Daily, Holidays, infant loss, Joshua, Madeline, Parenting, Parenting After Loss

When Mother’s Day is Hard

Mother’s Day is hard. Even with my sweet, little, beautiful Madeline, it is STILL hard. I look at her and I know that I am blessed.  
I know that I am lucky because there are so many that are still longing with aching hearts and empty arms to hear the words “momma, I love you” and for that I know that I am blessed. And even still my heart aches and my soul longs to hear those words come from another little voice too.  
My arms, no matter how full of hugs from my sweet girl, will always still ache at the inability to hold her big brother. I feel the weight of her body as she cuddles in each night still wanting to be held before falling asleep (don’t say she is spoiled – you can’t possibly understand the reasons we do what we do) and I feel the weight of so much more than just her tiny 26 pounds. I feel joy and grief dancing their every present tango inside my heart.  
I miss him.  
Often it is that simple and that complicated all at once. I just miss him. I long to be with him as much as I am with her and that is simply an impossibility this side of Heaven.  

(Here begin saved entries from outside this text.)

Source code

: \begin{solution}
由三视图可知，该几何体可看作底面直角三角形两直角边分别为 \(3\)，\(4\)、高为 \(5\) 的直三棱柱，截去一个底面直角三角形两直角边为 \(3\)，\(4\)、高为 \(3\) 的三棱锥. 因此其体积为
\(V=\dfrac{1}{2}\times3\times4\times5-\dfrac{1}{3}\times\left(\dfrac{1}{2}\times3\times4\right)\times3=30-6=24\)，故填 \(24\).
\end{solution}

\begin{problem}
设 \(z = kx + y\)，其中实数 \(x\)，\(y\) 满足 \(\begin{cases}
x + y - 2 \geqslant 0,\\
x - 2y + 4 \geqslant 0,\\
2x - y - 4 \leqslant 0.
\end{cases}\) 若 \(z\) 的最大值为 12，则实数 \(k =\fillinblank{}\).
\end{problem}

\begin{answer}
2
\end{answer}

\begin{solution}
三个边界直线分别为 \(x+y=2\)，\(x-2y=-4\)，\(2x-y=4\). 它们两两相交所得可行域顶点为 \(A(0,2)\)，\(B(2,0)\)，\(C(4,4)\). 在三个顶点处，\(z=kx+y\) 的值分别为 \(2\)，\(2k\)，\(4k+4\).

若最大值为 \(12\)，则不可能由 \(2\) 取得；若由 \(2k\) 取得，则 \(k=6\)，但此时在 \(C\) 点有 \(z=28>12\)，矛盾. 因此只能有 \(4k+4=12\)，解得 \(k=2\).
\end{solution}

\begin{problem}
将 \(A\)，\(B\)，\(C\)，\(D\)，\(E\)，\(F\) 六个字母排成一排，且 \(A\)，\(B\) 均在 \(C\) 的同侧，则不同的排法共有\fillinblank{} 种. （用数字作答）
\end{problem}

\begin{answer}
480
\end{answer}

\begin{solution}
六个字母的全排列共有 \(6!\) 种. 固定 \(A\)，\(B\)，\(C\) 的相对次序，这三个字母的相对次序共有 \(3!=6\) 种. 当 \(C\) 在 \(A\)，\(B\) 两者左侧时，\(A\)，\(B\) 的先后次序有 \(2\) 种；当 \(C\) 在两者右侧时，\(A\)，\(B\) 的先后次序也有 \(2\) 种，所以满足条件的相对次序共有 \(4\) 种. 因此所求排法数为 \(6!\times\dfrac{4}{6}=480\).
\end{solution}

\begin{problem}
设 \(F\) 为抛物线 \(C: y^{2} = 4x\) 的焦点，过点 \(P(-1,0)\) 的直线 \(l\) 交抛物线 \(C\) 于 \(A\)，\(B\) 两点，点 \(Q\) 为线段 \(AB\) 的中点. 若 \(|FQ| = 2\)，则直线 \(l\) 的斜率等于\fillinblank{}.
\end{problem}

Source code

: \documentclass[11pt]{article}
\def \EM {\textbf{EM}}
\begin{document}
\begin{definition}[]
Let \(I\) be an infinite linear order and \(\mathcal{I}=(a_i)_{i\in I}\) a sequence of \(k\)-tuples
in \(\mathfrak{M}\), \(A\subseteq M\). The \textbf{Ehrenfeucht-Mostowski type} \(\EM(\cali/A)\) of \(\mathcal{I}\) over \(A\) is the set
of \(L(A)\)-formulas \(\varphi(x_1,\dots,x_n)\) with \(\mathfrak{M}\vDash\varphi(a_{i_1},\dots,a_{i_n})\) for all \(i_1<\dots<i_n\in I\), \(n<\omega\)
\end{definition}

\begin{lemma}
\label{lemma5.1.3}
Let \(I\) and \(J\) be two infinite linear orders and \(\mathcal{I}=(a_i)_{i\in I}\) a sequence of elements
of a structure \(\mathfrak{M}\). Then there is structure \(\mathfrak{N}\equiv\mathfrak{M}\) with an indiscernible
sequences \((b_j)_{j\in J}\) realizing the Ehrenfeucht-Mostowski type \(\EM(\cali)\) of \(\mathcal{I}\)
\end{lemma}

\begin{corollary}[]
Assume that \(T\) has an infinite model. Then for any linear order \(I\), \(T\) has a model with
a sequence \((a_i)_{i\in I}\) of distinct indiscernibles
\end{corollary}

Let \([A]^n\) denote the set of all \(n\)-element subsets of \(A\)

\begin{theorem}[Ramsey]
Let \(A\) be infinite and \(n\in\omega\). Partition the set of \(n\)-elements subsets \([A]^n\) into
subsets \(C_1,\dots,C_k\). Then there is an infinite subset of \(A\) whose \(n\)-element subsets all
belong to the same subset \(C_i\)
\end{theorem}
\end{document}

These holidays are such aching reminders of what was, what is, and what could have been. They bring up wounds that never heal. They make me cry tears that never really dry. They leave my heart feeling vulnerable and wounded.  
I know I am not the only one. That makes me sad too. As much as my heart aches for my Joshua, my heart aches for your child too.  
My heart aches for the ones that are still tearfully and prayerfully waiting for a positive result on a test that you take month after month just hoping that the odds will be in your favor this time. My heart aches for those who have seen those tests turn positive only to have your heart break weeks or months later. My heart aches for the ones who have watched the ultrasound machine anxiously as the doctor searched for a sign of hope. My heart aches for those who, like us, have held your tiny child in your arms as they took their final breath. My heart aches for those of you who have had to say goodbye at any point, at any age, for we all know that 15 minutes, 36 hours, 15 years, 36 years, none of it is enough time with our children. My heart aches for the moms (and dads) I know that right now are watching their little ones fight battles that are far bigger than they should have to fight. This motherhood gig is not for the faint of heart. 
So today while my heart somehow feels both full and broken, I am still grateful. Grateful to the little boy who made me a mother. I miss you more than words could ever express and I love you to Heaven and back. And to the little girl who made me a momma, I love you. Thank you for helping to heal your broken momma’s heart.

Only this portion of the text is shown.